Шрифт:
Пролог
Этот день был из тех, что запоминаются. Где ты был, когда услышал об этом, и что делал; с кем разговаривал и кому звонил.
Убийца занял позицию в одиннадцать, машины, которые должны были заманить «линкольн» в простреливаемую зону, — в одиннадцать ноль пять. Грузовик, который забуксует на левой полосе дороги и тем самым заставит «линкольн» свернуть на правую, в одиннадцать ноль шесть. Желтый «седан», который затормозит перед «линкольном», в одиннадцать ноль семь.
Самолет, переправляющий сенатора из Бостона, должен
В одиннадцать пятьдесят Донахью должен был встретиться с женой и дочерьми на Капитолийском холме, в своем кабинете на четвертом этаже принадлежащего Сенату Рассел-билдинг. Без одной минуты двенадцать ему предстояло пройти с ними по мраморной галерее в исторический конференц-зал. И ровно в полдень, с женой рядом и Бретлоу на заднем плане, сенатор Джек Донахью должен был официально объявить о выдвижении своей кандидатуры на пост президента Соединенных Штатов от Демократической партии.
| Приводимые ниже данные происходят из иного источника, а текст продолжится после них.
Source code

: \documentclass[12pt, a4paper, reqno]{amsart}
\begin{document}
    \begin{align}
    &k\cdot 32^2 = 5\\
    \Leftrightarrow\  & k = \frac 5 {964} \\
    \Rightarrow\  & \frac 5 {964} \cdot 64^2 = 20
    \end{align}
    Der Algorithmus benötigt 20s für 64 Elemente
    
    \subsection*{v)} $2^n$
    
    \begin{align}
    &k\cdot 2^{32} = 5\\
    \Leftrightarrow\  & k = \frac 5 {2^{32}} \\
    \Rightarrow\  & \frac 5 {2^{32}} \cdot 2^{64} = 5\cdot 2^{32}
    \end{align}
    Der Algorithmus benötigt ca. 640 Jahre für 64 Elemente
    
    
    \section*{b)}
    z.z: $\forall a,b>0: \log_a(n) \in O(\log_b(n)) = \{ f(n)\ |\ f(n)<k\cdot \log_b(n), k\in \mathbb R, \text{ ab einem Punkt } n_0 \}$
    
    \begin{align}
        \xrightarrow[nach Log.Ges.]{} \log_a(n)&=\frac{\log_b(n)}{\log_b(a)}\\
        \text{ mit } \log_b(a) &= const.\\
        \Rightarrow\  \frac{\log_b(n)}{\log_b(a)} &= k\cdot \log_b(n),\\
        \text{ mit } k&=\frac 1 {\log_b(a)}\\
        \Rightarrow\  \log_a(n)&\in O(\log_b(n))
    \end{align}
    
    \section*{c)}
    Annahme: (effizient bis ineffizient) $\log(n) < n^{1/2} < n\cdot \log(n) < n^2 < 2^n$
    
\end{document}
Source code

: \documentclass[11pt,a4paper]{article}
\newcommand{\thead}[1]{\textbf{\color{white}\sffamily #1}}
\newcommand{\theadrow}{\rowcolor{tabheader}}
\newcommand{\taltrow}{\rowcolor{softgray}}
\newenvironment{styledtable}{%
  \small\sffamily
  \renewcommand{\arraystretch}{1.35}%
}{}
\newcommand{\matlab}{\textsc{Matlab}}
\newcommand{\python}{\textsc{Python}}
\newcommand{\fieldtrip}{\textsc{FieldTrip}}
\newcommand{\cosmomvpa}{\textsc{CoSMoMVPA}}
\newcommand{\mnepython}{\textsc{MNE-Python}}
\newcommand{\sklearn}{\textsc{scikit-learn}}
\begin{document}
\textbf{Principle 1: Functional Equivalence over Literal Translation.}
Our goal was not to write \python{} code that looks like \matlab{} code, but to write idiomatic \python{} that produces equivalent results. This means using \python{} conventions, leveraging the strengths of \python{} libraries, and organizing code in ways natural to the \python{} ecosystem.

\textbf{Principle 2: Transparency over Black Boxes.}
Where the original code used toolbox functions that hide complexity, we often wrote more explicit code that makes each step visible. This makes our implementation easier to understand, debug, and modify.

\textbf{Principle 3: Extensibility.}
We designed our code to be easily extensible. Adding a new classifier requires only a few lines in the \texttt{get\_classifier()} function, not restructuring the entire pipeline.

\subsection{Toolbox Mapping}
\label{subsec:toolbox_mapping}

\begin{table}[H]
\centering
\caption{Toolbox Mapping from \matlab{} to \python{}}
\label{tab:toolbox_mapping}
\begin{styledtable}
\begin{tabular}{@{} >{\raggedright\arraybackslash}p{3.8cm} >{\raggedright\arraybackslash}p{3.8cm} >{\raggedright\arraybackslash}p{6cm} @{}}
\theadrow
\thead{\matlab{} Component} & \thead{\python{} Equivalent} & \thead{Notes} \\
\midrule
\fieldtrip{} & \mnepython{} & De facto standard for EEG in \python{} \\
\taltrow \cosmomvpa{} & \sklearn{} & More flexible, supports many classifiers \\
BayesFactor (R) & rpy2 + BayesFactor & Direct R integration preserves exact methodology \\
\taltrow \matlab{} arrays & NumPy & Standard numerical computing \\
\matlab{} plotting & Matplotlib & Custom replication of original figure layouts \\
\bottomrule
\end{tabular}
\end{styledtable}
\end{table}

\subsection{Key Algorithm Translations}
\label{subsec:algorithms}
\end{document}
Было одиннадцать пятнадцать. В конференц-зале уже стояли телевизионные камеры и горели прожектора; толстые кабели тянулись отсюда к сканерам снаружи. Стены комнаты были облицованы мрамором, к потолку поднимались стройные коринфские колонны, а сам потолок украшали четыре большие роскошные люстры. Те окна, что выходили к зданию Капитолия — закругленные вверху и с пурпурными занавесями, — были высотой во всю стену. На противоположной стене, по обе стороны от двери, ведущей в коридор, висели две таблички с перечнем событий, некогда имевших место в этом конференц-зале: здесь упоминались расследование гибели «Титаника» в 1912 году, утверждение Программы по национальной обороне в начале Второй мировой войны, Фулбрайтские слушания 1968 года, посвященные Вьетнамской войне, расследование по Уотергейту в 1973 году и заседания комитета «Иран-контра» в 1987-м.
Возвышение, откуда должен был говорить Донахью, располагалось у стены по правую руку; справа висел звездно-полосатый государственный флаг, а слева — флаг его родного штата Массачусетса. Сзади были прикреплены две огромные черно-белые фотографии, которые сразу бросались в глаза любому вошедшему в комнату.
— Почему здесь вывешены снимки Кеннеди? — спросил у пресс-секретаря Донахью корреспондент «Эн-би-си». — Почему именно Джон и Роберт?
— Потому что они тоже выдвигали свои кандидатуры в этом зале, — ответила та.
Помещение кишело сторонниками сенатора; все были возбуждены, кто-то уже пел. Репортер «Си-би-эс» знал, что обычно на таких мероприятиях собирается одна и та же публика: молодые выпускники престижных частных школ в шляпах и с флажками крикливой расцветки. Но здесь было иначе: и молодежь, и старики, люди всех оттенков кожи, самых разных возрастов и убеждений. Они словно олицетворяли собой не только то, за что страна боролась в прошлом, но и ту мечту, к которой она должна была стремиться в будущем. Белые и синие воротнички, мужчины и женщины, желторотые студенты и кряжистые ветераны. Трое во втором ряду толковали о военном катере во Вьетнаме и смеялись над тем, как капитан изрыгал в рупор команды судам, которых уже не существовало.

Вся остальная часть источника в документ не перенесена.